日経平均やTOPIXよりも東証1部単純平均株価が3000円台に乗せたことの意味の方が大きいだろう。
 
伏見稲荷、梅田、名駅、天神、仙台。
商業地の地価上昇率は地方の時代。
ニセコ、博多、那覇。
住宅地の地価上昇率も地方の時代。
「資産デフレ解消遠く」と言われるし、二極化とも言われる。
しかし人気の有無は当然のところ。
少しは変化の兆しと読みたいもの。
 
日経朝刊「大機小機」は「消費税問答を採点する」。
教師の出した問題は「消費税について考えを述べなさい」。
学生Aの回答は「むしろ税率を下げるべきです。
家計所得が増え、経済が活性化して財政再建にもプラスです」。
教師のコメント。
「税率を下げれば財政赤字が減ると言ううまい話はない。
君は『ただのランチはない』という経済の大原則を理解していない。
成績はD(落第)だ」。
一方で学生Dの回答。
「予定通り2019年10月に10%に引き上げ、増収分はできるだけ財政再建に充てるべきです。
再び増税を先送りすれば財政不安は増大。
将来そのツケが自分たちに回ってくるのでは、と不安になります」。
教師のコメント。
「そのとおりだ。成績はAだ」。
そして・・・。
「これから先の財政を展望すると、消費税率を10%に引き上げても厳しい状況は変わらない。

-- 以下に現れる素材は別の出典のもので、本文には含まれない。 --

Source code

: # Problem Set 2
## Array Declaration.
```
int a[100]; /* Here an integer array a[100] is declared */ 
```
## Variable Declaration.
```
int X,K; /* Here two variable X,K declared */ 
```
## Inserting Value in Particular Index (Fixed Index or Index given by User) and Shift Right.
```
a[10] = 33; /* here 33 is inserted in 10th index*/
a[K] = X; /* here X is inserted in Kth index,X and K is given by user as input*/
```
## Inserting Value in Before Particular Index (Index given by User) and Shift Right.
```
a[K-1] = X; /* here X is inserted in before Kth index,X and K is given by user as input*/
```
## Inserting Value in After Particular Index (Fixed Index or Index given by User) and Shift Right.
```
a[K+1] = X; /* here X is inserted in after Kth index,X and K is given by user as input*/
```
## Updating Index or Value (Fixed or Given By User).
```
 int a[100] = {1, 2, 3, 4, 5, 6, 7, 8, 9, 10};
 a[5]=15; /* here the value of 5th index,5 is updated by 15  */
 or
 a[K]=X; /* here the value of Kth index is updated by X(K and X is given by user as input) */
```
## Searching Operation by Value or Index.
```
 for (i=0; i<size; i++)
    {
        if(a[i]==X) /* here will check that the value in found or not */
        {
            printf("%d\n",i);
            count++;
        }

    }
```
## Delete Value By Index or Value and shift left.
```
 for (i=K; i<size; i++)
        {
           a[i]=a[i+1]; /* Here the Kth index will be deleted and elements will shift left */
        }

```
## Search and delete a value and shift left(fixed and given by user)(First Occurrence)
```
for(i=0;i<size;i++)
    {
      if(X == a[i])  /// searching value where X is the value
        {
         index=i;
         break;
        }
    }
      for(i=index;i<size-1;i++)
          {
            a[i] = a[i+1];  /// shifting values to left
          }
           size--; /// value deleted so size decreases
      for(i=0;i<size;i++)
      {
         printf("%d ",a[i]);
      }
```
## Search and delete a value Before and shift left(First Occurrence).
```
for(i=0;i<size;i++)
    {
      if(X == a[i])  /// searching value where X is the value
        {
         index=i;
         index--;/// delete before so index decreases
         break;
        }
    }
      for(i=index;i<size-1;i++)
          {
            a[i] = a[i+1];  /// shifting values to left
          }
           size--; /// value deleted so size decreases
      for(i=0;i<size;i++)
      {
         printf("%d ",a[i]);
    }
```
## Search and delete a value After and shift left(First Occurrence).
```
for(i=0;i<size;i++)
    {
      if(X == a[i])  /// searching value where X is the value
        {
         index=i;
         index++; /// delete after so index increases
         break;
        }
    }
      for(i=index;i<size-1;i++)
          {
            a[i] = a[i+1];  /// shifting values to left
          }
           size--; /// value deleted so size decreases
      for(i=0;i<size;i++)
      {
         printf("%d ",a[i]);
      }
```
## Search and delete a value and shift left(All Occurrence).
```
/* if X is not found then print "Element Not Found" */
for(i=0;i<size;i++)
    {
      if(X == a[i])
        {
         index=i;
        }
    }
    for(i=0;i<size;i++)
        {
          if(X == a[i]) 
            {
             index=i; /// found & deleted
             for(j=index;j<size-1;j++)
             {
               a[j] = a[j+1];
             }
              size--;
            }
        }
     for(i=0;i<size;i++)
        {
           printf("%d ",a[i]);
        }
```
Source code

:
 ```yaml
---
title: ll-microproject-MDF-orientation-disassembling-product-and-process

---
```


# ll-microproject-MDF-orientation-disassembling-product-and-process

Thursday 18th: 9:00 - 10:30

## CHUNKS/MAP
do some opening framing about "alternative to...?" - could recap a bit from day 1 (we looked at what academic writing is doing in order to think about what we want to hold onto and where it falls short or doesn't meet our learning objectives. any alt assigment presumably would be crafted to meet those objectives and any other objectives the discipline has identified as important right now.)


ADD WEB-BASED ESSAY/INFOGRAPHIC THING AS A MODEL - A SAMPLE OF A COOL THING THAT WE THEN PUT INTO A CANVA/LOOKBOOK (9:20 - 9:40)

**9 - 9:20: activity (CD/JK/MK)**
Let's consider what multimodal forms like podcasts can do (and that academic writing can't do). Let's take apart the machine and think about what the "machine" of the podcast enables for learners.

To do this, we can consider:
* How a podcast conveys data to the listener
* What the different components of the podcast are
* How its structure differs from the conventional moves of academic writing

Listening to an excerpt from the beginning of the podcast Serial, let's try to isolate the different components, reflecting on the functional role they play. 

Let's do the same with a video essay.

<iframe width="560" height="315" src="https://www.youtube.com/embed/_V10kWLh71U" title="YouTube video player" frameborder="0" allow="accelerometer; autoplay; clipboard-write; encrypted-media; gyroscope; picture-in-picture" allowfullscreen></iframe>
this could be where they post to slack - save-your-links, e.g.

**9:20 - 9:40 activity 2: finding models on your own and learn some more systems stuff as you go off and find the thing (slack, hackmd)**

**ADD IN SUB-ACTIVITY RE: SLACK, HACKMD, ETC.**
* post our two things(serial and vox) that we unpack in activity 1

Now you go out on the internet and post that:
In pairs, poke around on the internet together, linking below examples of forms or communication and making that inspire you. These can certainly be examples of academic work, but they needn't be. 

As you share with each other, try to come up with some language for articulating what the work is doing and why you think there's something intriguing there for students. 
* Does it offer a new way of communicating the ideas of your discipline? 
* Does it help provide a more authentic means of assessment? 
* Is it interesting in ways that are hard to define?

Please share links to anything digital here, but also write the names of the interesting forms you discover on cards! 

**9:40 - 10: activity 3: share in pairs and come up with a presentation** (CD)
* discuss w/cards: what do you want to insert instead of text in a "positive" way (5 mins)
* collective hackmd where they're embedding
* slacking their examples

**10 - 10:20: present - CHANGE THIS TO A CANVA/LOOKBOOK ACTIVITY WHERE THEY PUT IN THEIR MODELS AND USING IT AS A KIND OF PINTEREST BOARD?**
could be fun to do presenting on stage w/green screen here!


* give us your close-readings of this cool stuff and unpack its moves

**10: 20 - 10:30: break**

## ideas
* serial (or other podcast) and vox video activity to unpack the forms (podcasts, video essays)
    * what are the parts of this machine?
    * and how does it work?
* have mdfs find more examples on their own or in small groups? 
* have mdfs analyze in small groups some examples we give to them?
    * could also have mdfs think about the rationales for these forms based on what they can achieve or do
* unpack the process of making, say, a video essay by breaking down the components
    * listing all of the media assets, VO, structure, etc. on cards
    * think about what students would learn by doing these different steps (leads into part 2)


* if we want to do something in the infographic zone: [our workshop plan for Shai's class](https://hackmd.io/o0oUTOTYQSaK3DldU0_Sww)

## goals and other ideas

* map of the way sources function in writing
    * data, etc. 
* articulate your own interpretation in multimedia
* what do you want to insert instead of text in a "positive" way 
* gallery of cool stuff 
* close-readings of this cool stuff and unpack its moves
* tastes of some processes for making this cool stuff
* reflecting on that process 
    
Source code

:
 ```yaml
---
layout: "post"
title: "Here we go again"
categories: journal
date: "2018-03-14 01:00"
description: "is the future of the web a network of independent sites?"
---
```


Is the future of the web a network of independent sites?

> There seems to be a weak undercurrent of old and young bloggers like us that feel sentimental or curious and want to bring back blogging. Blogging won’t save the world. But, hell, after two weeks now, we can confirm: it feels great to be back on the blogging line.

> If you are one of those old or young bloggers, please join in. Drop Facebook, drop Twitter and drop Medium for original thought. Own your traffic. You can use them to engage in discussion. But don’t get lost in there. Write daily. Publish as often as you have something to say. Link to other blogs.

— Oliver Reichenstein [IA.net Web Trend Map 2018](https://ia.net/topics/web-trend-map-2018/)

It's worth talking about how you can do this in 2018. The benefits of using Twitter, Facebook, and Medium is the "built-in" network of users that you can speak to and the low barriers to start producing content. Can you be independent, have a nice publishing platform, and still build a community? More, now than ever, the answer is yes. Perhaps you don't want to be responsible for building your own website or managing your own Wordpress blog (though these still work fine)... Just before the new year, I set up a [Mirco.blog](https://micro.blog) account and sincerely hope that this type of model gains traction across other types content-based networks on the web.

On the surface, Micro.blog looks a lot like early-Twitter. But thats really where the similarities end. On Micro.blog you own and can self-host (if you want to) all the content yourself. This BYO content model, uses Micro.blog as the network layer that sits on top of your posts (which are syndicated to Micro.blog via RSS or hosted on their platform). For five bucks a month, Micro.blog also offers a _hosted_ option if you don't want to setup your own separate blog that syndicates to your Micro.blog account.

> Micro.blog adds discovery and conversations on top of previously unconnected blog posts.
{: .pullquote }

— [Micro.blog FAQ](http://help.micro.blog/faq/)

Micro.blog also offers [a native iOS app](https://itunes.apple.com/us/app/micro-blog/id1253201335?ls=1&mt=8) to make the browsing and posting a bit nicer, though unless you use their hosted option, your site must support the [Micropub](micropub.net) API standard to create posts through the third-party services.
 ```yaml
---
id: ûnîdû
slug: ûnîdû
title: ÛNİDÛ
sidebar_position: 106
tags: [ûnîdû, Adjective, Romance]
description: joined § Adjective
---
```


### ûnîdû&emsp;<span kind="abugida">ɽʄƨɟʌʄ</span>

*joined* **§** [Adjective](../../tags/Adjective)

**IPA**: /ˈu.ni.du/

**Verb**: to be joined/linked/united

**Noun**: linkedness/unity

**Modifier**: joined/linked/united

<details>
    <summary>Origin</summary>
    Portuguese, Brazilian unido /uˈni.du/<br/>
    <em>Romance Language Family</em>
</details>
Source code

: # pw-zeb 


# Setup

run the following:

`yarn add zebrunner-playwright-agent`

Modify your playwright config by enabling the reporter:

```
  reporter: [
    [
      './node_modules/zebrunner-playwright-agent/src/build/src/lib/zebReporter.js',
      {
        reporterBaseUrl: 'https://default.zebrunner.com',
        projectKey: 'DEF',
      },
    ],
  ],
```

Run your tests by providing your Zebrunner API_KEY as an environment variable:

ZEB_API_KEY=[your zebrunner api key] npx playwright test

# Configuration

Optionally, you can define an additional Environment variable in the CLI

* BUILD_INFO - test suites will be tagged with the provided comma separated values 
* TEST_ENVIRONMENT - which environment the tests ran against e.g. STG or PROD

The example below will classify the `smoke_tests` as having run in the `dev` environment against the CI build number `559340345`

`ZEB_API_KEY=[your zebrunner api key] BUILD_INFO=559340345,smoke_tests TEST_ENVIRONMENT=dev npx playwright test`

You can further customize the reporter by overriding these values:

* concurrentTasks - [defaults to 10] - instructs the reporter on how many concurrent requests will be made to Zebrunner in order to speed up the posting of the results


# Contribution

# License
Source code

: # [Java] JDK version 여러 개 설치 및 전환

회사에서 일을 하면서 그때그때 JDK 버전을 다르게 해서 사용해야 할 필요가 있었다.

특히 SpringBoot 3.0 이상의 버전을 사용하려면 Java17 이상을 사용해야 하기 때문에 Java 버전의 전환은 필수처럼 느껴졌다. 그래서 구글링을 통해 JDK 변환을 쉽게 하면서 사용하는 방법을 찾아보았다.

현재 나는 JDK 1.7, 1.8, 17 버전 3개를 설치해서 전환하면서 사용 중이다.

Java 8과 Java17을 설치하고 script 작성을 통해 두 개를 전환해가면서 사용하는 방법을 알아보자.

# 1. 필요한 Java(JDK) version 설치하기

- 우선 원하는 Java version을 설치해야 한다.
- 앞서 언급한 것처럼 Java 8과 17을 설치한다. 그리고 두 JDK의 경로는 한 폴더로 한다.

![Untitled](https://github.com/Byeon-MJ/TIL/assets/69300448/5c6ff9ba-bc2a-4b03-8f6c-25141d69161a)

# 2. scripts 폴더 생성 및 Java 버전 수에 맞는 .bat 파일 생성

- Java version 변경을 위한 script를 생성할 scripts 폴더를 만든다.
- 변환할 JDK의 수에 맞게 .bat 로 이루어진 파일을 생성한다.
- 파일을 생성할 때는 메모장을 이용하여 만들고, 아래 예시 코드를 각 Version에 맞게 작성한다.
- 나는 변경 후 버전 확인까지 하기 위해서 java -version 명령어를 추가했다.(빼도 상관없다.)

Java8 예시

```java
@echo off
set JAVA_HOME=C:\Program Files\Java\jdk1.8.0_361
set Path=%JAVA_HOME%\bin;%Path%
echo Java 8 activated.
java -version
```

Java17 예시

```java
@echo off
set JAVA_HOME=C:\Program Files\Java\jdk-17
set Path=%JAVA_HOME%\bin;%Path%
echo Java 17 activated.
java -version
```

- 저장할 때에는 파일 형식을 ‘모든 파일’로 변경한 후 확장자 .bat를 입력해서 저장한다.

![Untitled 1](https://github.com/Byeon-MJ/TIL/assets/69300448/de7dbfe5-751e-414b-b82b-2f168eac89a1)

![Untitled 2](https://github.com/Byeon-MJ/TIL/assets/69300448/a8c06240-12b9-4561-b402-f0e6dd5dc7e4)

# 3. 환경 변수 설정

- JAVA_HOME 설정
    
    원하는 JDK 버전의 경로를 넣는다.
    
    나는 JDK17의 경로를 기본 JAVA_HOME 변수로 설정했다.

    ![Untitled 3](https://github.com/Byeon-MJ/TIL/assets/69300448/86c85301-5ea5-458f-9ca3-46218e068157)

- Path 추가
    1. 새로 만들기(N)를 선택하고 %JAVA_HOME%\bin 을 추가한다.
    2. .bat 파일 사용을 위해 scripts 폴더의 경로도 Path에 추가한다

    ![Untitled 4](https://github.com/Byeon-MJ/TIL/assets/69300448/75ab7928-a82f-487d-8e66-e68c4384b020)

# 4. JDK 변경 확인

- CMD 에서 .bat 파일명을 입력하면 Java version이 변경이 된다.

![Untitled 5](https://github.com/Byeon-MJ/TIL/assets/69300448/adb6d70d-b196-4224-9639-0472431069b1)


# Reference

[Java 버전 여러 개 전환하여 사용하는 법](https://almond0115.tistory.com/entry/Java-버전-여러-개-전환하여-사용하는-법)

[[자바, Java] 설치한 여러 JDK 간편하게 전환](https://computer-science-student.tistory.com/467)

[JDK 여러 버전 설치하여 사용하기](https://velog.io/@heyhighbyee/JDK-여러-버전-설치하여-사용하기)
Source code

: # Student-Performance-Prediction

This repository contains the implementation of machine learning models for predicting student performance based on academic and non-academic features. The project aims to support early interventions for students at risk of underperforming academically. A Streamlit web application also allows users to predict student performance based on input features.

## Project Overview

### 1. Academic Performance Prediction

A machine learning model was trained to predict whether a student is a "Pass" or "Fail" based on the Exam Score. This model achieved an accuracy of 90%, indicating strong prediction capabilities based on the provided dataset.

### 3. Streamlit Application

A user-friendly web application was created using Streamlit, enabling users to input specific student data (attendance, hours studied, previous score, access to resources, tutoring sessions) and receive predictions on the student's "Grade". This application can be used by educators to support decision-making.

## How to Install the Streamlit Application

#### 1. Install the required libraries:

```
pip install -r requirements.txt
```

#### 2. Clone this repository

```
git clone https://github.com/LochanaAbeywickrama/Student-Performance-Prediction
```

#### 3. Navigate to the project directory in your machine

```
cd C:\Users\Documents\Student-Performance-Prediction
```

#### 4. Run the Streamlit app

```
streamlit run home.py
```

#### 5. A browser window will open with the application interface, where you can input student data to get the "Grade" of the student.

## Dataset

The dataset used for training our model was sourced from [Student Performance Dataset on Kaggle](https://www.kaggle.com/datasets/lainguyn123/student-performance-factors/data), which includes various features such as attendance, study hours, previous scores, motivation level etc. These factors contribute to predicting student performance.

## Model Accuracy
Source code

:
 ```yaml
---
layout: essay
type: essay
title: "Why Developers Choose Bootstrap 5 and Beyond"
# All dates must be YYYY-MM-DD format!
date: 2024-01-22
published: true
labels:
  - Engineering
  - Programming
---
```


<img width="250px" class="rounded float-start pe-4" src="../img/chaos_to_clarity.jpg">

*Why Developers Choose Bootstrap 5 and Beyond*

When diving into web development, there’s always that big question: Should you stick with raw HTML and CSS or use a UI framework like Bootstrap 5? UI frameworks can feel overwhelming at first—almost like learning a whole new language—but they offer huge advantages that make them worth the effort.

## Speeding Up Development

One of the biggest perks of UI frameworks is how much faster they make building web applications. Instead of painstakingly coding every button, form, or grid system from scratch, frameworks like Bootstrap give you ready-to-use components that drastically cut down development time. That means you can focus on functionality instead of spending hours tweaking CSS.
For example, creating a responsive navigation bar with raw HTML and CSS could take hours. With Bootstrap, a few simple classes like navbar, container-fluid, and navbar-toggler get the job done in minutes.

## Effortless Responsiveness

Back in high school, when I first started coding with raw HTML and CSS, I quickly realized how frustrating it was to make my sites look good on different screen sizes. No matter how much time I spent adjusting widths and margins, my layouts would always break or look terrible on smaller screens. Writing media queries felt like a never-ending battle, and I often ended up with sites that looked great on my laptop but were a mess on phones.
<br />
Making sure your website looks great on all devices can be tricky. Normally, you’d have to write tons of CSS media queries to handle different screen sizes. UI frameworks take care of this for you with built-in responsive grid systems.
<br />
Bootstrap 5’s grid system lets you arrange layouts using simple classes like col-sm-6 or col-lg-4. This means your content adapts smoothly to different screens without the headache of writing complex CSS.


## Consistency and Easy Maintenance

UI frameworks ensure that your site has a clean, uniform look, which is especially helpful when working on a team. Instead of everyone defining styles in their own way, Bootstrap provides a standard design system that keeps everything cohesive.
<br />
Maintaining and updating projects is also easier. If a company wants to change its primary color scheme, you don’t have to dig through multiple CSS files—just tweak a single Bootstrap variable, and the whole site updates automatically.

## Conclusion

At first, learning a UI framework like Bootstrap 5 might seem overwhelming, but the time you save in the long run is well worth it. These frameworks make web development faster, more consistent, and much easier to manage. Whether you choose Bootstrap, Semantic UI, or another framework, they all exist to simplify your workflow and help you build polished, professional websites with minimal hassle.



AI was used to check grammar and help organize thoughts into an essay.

社会保障を中心に歳出を削減するとともに少なくとも消費税率を10%に引き上げる必要がある。
そう答えれば成績はAプラスだね」。
これって財務省の口頭試問のように読めるのは気のせいだろうか。
一方的に消費増税を持ち出して「大変だ」という教師のコメント。
大体「将来ツケが回ってくるのかどうか」は定かでない。
しかも心配する学生さんってどれほどいるのだろう。
こんな声がまかり通るから株式市場は迷惑する。
ひょっとすると・・・。
学生AがD判定で学生DがA判定というのは筆者のパラドックスなのかも知れない。
 
そもそも安倍首相は・・・。
8%から10%への消費増税の増収分のうち1兆円超を教育などの充実策に振り向ける方向検討。
幼児教育の無償化や大学の負担軽減などの財源を大胆に確保。
教育環境整える狙いという。
「消費税収の使い道を財政健全化や社会保障以外へ拡大することは財政規律の緩みにつながる」。
そんな懸念も聞こえるものの、財政規律だけが金科玉条なのは財務省だけ。
これが巧妙なだけになかなか理解されないから困ったもの。
加えれば・・・。
日本の長い間の低金利。
このお陰で一番損をしたのは個人金融資産だろう。
概ね800兆円の預貯金に対して得られなかった利息。
2%と仮定して25年間という時間を乗じてみると400兆円。
東証の時価総額の8割、年間税収の8年分。
搾取というには巧妙すぎて合法的に見えるから不思議なものである。
 
 
◇━━━ カタリスト ━━━◇
 
PCI(3918)・・・動兆
 
PCIHDに注目する。
同社は自動車・家電などの組み込みソフトが中核。
IoT、AI、自動走行、フィンテック関連、
業績は好調。
来週東京JPタワーで開催の「セキュリティウィーク」に参加予定。
標的型攻撃対策、ランサムウェア対策などに期待感。
情報セキュリティ関連でもある。